START Supplied records

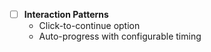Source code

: - [ ] **Interaction Patterns**
  - Click-to-continue option
  - Auto-progress with configurable timing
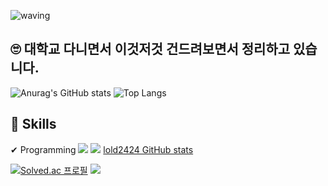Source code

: ![waving](https://capsule-render.vercel.app/api?type=waving&height=200&text=Welcom!&fontAlign=80&fontAlignY=40&color=gradient)

## 🙄 대학교 다니면서 이것저것 건드려보면서 정리하고 있습니다.

![Anurag's GitHub stats](https://github-readme-stats.vercel.app/api?username=lold2424&show_icons=true&theme=highcontrast)
![Top Langs](https://github-readme-stats.vercel.app/api/top-langs/?username=lold2424&layout=compact&theme=highcontrast)

## 📗 Skills

✔ Programming
<img src="https://img.shields.io/badge/Java-007396?style=for-the-badge&logo=Java&logoColor=white">
<img src="https://img.shields.io/badge/javascript-F7DF1E?style=for-the-badge&logo=javascript&logoColor=black">
[lold2424 GitHub stats](https://github-readme-stats.vercel.app/api?username=anuraghazra&show_icons=true&theme=radical)

[![Solved.ac
프로필](http://mazassumnida.wtf/api/v2/generate_badge?boj=lold232)](https://solved.ac/lold232/)
<img src="http://mazandi.herokuapp.com/api?handle=lold232&theme=warm"/>
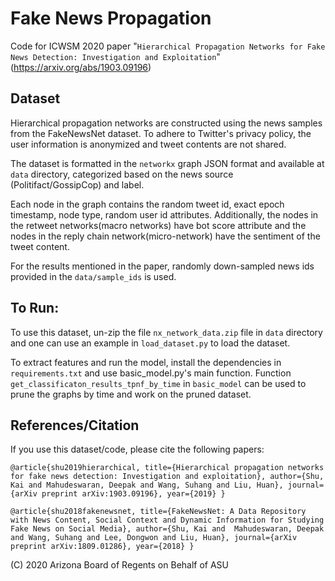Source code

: # Fake News Propagation
Code for ICWSM 2020 paper "`Hierarchical Propagation Networks for Fake News Detection: Investigation and Exploitation`" (https://arxiv.org/abs/1903.09196)

## Dataset
Hierarchical propagation networks are constructed using the news samples from the FakeNewsNet dataset. 
To adhere to Twitter's privacy policy, the user information is anonymized and tweet contents are not shared.

The dataset is formatted in the `networkx` graph JSON format
 and available at `data` directory, categorized based on the news source (Politifact/GossipCop) and label.

Each node in the graph contains the random tweet id, exact epoch timestamp, node type, random user id attributes.
Additionally, the nodes in the retweet networks(macro networks) have bot score attribute and
the nodes in the reply chain network(micro-network) have the sentiment of the tweet content.

For the results mentioned in the paper, randomly down-sampled news ids provided in the `data/sample_ids` is used.


## To Run:
To use this dataset, un-zip the file `nx_network_data.zip` file in `data` directory and one can use an example in `load_dataset.py` to load the dataset.

To extract features and run the model, install the dependencies in `requirements.txt` and use basic_model.py's main function. Function `get_classificaton_results_tpnf_by_time`
in `basic_model` can be used to prune the graphs by time and work on the pruned dataset.

## References/Citation
If you use this dataset/code, please cite the following papers:

`@article{shu2019hierarchical,
  title={Hierarchical propagation networks for fake news detection: Investigation and exploitation},
  author={Shu, Kai and Mahudeswaran, Deepak and Wang, Suhang and Liu, Huan},
  journal={arXiv preprint arXiv:1903.09196},
  year={2019}
}`

`@article{shu2018fakenewsnet,
  title={FakeNewsNet: A Data Repository with News Content, Social Context and Dynamic Information for Studying Fake News on Social Media},
  author={Shu, Kai and  Mahudeswaran, Deepak and Wang, Suhang and Lee, Dongwon and Liu, Huan},
  journal={arXiv preprint arXiv:1809.01286},
  year={2018}
}`

(C) 2020 Arizona Board of Regents on Behalf of ASU
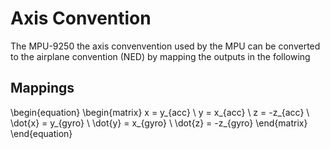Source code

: # Axis Convention

The MPU-9250 the axis convenvention used by the MPU can be converted to
the airplane convention (NED) by mapping the outputs in the following

## Mappings
\begin{equation}
    \begin{matrix}
        x = y_{acc} \\ 
        y = x_{acc} \\ 
        z = -z_{acc} \\ 
        \dot{x} = y_{gyro} \\ 
        \dot{y} = x_{gyro} \\ 
        \dot{z} = -z_{gyro}
    \end{matrix}
\end{equation}


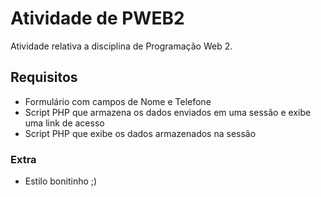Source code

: # Atividade de PWEB2
Atividade relativa a disciplina de Programação Web 2. 

## Requisitos

* Formulário com campos de Nome e Telefone
* Script PHP que armazena os dados enviados em uma sessão e exibe uma link de acesso
* Script PHP que exibe os dados armazenados na sessão

### Extra
* Estilo bonitinho ;)
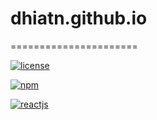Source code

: # dhiatn.github.io
======================

[![license](https://img.shields.io/github/license/mashape/apistatus.svg?style=flat-square)](https://github.com/DhiaTN/dhiatn.github.io/blob/master/LICENSE)

[![npm](https://img.shields.io/badge/npm-3.9.0-red.svg?style=flat-square)]()

[![reactjs](https://img.shields.io/badge/ReactJS-15.0.2-blue.svg?style=flat-square)]()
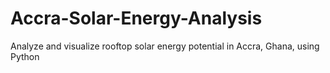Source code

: # Accra-Solar-Energy-Analysis
Analyze and visualize rooftop solar energy potential in Accra, Ghana, using Python
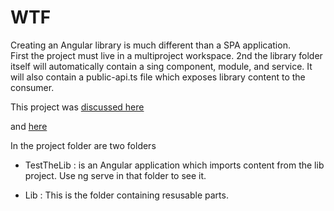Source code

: # WTF

Creating an Angular library is much different than a SPA application.  
First the project must live in a multiproject workspace.
2nd the library folder itself will automatically contain a sing component, module, and service.
It will also contain a public-api.ts file which exposes library content to the consumer.

This project was [discussed here](https://dev.to/jwp/fa-icon-problems-in-angular-library-project-47g5)

and [here](https://dev.to/jwp/angular-libraries-fontawesome-1j1p)

In the project folder are two folders 

- TestTheLib : is an Angular application which imports content from the lib project.  Use ng serve in that folder to see it.

- Lib : This is the folder containing resusable parts.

END Supplied records

If a record holds a picture, leave the picture out, but copy everything else exactly.

> _Solution_:
Source code

: - [ ] **Interaction Patterns**
  - Click-to-continue option
  - Auto-progress with configurable timing
Source code

: ![waving](https://capsule-render.vercel.app/api?type=waving&height=200&text=Welcom!&fontAlign=80&fontAlignY=40&color=gradient)

## 🙄 대학교 다니면서 이것저것 건드려보면서 정리하고 있습니다.

![Anurag's GitHub stats](https://github-readme-stats.vercel.app/api?username=lold2424&show_icons=true&theme=highcontrast)
![Top Langs](https://github-readme-stats.vercel.app/api/top-langs/?username=lold2424&layout=compact&theme=highcontrast)

## 📗 Skills

✔ Programming
<img src="https://img.shields.io/badge/Java-007396?style=for-the-badge&logo=Java&logoColor=white">
<img src="https://img.shields.io/badge/javascript-F7DF1E?style=for-the-badge&logo=javascript&logoColor=black">
[lold2424 GitHub stats](https://github-readme-stats.vercel.app/api?username=anuraghazra&show_icons=true&theme=radical)

[![Solved.ac
프로필](http://mazassumnida.wtf/api/v2/generate_badge?boj=lold232)](https://solved.ac/lold232/)
<img src="http://mazandi.herokuapp.com/api?handle=lold232&theme=warm"/>
Source code

: # Fake News Propagation
Code for ICWSM 2020 paper "`Hierarchical Propagation Networks for Fake News Detection: Investigation and Exploitation`" (https://arxiv.org/abs/1903.09196)

## Dataset
Hierarchical propagation networks are constructed using the news samples from the FakeNewsNet dataset. 
To adhere to Twitter's privacy policy, the user information is anonymized and tweet contents are not shared.

The dataset is formatted in the `networkx` graph JSON format
 and available at `data` directory, categorized based on the news source (Politifact/GossipCop) and label.

Each node in the graph contains the random tweet id, exact epoch timestamp, node type, random user id attributes.
Additionally, the nodes in the retweet networks(macro networks) have bot score attribute and
the nodes in the reply chain network(micro-network) have the sentiment of the tweet content.

For the results mentioned in the paper, randomly down-sampled news ids provided in the `data/sample_ids` is used.


## To Run:
To use this dataset, un-zip the file `nx_network_data.zip` file in `data` directory and one can use an example in `load_dataset.py` to load the dataset.

To extract features and run the model, install the dependencies in `requirements.txt` and use basic_model.py's main function. Function `get_classificaton_results_tpnf_by_time`
in `basic_model` can be used to prune the graphs by time and work on the pruned dataset.

## References/Citation
If you use this dataset/code, please cite the following papers:

`@article{shu2019hierarchical,
  title={Hierarchical propagation networks for fake news detection: Investigation and exploitation},
  author={Shu, Kai and Mahudeswaran, Deepak and Wang, Suhang and Liu, Huan},
  journal={arXiv preprint arXiv:1903.09196},
  year={2019}
}`

`@article{shu2018fakenewsnet,
  title={FakeNewsNet: A Data Repository with News Content, Social Context and Dynamic Information for Studying Fake News on Social Media},
  author={Shu, Kai and  Mahudeswaran, Deepak and Wang, Suhang and Lee, Dongwon and Liu, Huan},
  journal={arXiv preprint arXiv:1809.01286},
  year={2018}
}`

(C) 2020 Arizona Board of Regents on Behalf of ASU
Source code

: # Axis Convention

The MPU-9250 the axis convenvention used by the MPU can be converted to
the airplane convention (NED) by mapping the outputs in the following

## Mappings
\begin{equation}
    \begin{matrix}
        x = y_{acc} \\ 
        y = x_{acc} \\ 
        z = -z_{acc} \\ 
        \dot{x} = y_{gyro} \\ 
        \dot{y} = x_{gyro} \\ 
        \dot{z} = -z_{gyro}
    \end{matrix}
\end{equation}


Source code

: # Atividade de PWEB2
Atividade relativa a disciplina de Programação Web 2. 

## Requisitos

* Formulário com campos de Nome e Telefone
* Script PHP que armazena os dados enviados em uma sessão e exibe uma link de acesso
* Script PHP que exibe os dados armazenados na sessão

### Extra
* Estilo bonitinho ;)
Source code

: # dhiatn.github.io
======================

[![license](https://img.shields.io/github/license/mashape/apistatus.svg?style=flat-square)](https://github.com/DhiaTN/dhiatn.github.io/blob/master/LICENSE)

[![npm](https://img.shields.io/badge/npm-3.9.0-red.svg?style=flat-square)]()

[![reactjs](https://img.shields.io/badge/ReactJS-15.0.2-blue.svg?style=flat-square)]()
Source code

: # Accra-Solar-Energy-Analysis
Analyze and visualize rooftop solar energy potential in Accra, Ghana, using Python
Source code

: # WTF

Creating an Angular library is much different than a SPA application.  
First the project must live in a multiproject workspace.
2nd the library folder itself will automatically contain a sing component, module, and service.
It will also contain a public-api.ts file which exposes library content to the consumer.

This project was [discussed here](https://dev.to/jwp/fa-icon-problems-in-angular-library-project-47g5)

and [here](https://dev.to/jwp/angular-libraries-fontawesome-1j1p)

In the project folder are two folders 

- TestTheLib : is an Angular application which imports content from the lib project.  Use ng serve in that folder to see it.

- Lib : This is the folder containing resusable parts.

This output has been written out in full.